Since “Season One” of the televised House Select Committee hearings in June and July on the last year’s Jan. 6 assault on the Capitol, and Trump’s public disclosure in early August of the FBI search of Mar-a-Lago to retrieve classified documents, there is no longer any question or doubt about whether a former president will be criminally indicted for the first time in American history.

There is mounting evidence that Attorney General Merrick Garland and the Justice Department are expanding their investigations and inching closer to indictments of one kind or another. Recently, we learned that DOJ officials not only seized the phones of Boris Epshteyn, a member of Trump’s in-house counsel, and Mike Roman, a campaign strategist, but they also blanketed Trump aides with about 40 subpoenas in a broader effort to obtain information about the events that led up to assault on the Capitol by a pro-Trump mob.

Before the summer’s Select committee hearings and the recent revelations of stolen classified documents at Mar-a-Lago, most Republicans, many Democrats, as well as legal experts, had all kinds of reasons for not prosecuting a president or a former president. They included: What precedent would it set? Would his supporters explode in violence that would threaten the stability of the nation? If he were to become president again, how terrible would his vengeance be?

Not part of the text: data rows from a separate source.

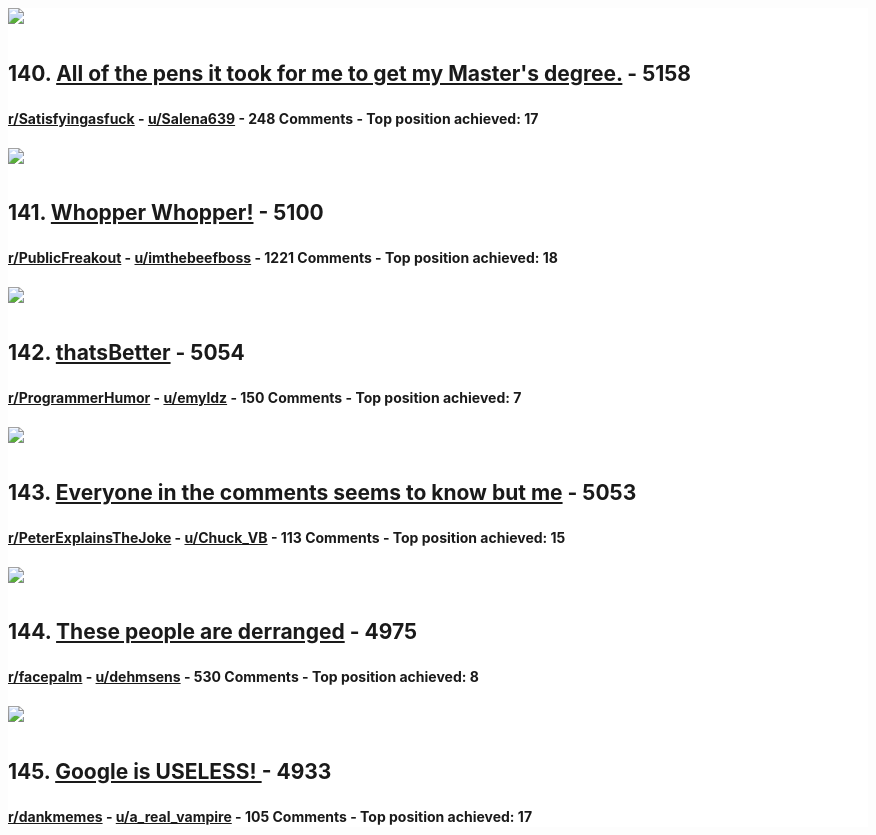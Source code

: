 <a href="https://i.redd.it/z3zqz6ctyomc1.png"><img src="https://b.thumbs.redditmedia.com/_iwVngb-u33rxOQobeU3fw0EObYCxBKuIH_-IY2v_Qc.jpg"></img></a>

## 140. [All of the pens it took for me to get my Master's degree.](http://reddit.com/r/Satisfyingasfuck/comments/1b86lvm/all_of_the_pens_it_took_for_me_to_get_my_masters/) - 5158
#### [r/Satisfyingasfuck](http://reddit.com/r/Satisfyingasfuck) - [u/Salena639](http://reddit.com/u/Salena639) - 248 Comments - Top position achieved: 17

<a href="https://i.redd.it/gciuj9vo7rmc1.jpeg"><img src="https://b.thumbs.redditmedia.com/qY5KFy-IadF9cDo7Kg88X1DZEpGj2EePLM_7f1YMi_Y.jpg"></img></a>

## 141. [Whopper Whopper!](http://reddit.com/r/PublicFreakout/comments/1b8gk33/whopper_whopper/) - 5100
#### [r/PublicFreakout](http://reddit.com/r/PublicFreakout) - [u/imthebeefboss](http://reddit.com/u/imthebeefboss) - 1221 Comments - Top position achieved: 18

<a href="https://v.redd.it/omuv5r4k6tmc1"><img src="https://external-preview.redd.it/djk5eHh4M2s2dG1jMTg1iPIbI2OBfQk3wQU1kIJEGL_2IzdaiX9fEwViMr5Z.png?width=140&amp;height=140&amp;crop=140:140,smart&amp;format=jpg&amp;v=enabled&amp;lthumb=true&amp;s=d643ab653b491e79a6dfd73536acd99434fbad83"></img></a>

## 142. [thatsBetter](http://reddit.com/r/ProgrammerHumor/comments/1b897ul/thatsbetter/) - 5054
#### [r/ProgrammerHumor](http://reddit.com/r/ProgrammerHumor) - [u/emyldz](http://reddit.com/u/emyldz) - 150 Comments - Top position achieved: 7

<a href="https://i.redd.it/2rkjw15zormc1.png"><img src="https://b.thumbs.redditmedia.com/sFcOnWyqM4iVSA2bojmAFx_t-kSe1ZXfhKwgeFjsodY.jpg"></img></a>

## 143. [Everyone in the comments seems to know but me](http://reddit.com/r/PeterExplainsTheJoke/comments/1b8hpxm/everyone_in_the_comments_seems_to_know_but_me/) - 5053
#### [r/PeterExplainsTheJoke](http://reddit.com/r/PeterExplainsTheJoke) - [u/Chuck_VB](http://reddit.com/u/Chuck_VB) - 113 Comments - Top position achieved: 15

<a href="https://i.redd.it/1m4j6s9uftmc1.jpeg"><img src="https://b.thumbs.redditmedia.com/DyAs58sE0vxCS6m409Dp4D5aNmf21jMIeafAjh9QZVo.jpg"></img></a>

## 144. [These people are derranged](http://reddit.com/r/facepalm/comments/1b88fce/these_people_are_derranged/) - 4975
#### [r/facepalm](http://reddit.com/r/facepalm) - [u/dehmsens](http://reddit.com/u/dehmsens) - 530 Comments - Top position achieved: 8

<a href="https://i.redd.it/2uf1fq99krmc1.jpeg"><img src="https://b.thumbs.redditmedia.com/1TBgKDqXdRiSi9q7FI7hWdysZ33w4sEmWF42Z0are_M.jpg"></img></a>

## 145. [Google is USELESS! ](http://reddit.com/r/dankmemes/comments/1b7ps25/google_is_useless/) - 4933
#### [r/dankmemes](http://reddit.com/r/dankmemes) - [u/a_real_vampire](http://reddit.com/u/a_real_vampire) - 105 Comments - Top position achieved: 17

Now, more people, including conservative legal pundits, believe Trump should be prosecuted, even if the result is a negotiated plea. To do any less would be the most dangerous thing of all. Not to prosecute Trump would provide official validation to the presumption that the law doesn’t apply to those with money and power. It would affirm that the system can be bought; and that consequences are for “little people.”

Failing to prosecute him would also increase the likelihood of greater corruption and lawlessness among future presidents and ex-presidents because it’ll probably be too much of a hassle to prosecute them.

The questions remain: When will Trump be charged? And for what crimes?

Unless the DOJ finds a way to combine the crimes of seditious conspiracy and obstruction of justice pertaining to Jan. 6 and the crimes of espionage and obstruction of justice pertaining to Mar-a-Lago into one complicated case —highly unlikely, if not impossible — then look for the Justice Department to either prosecute its classified-documents case in the spring of 2023 or its seditious conspiracy case in the winter of 2024.

Gregg Barak is an emeritus professor of criminology and criminal justice at Eastern Michigan University, co-founder and former North American editor of the Journal of White Collar and Corporate Crime and the author of Criminology on Trump.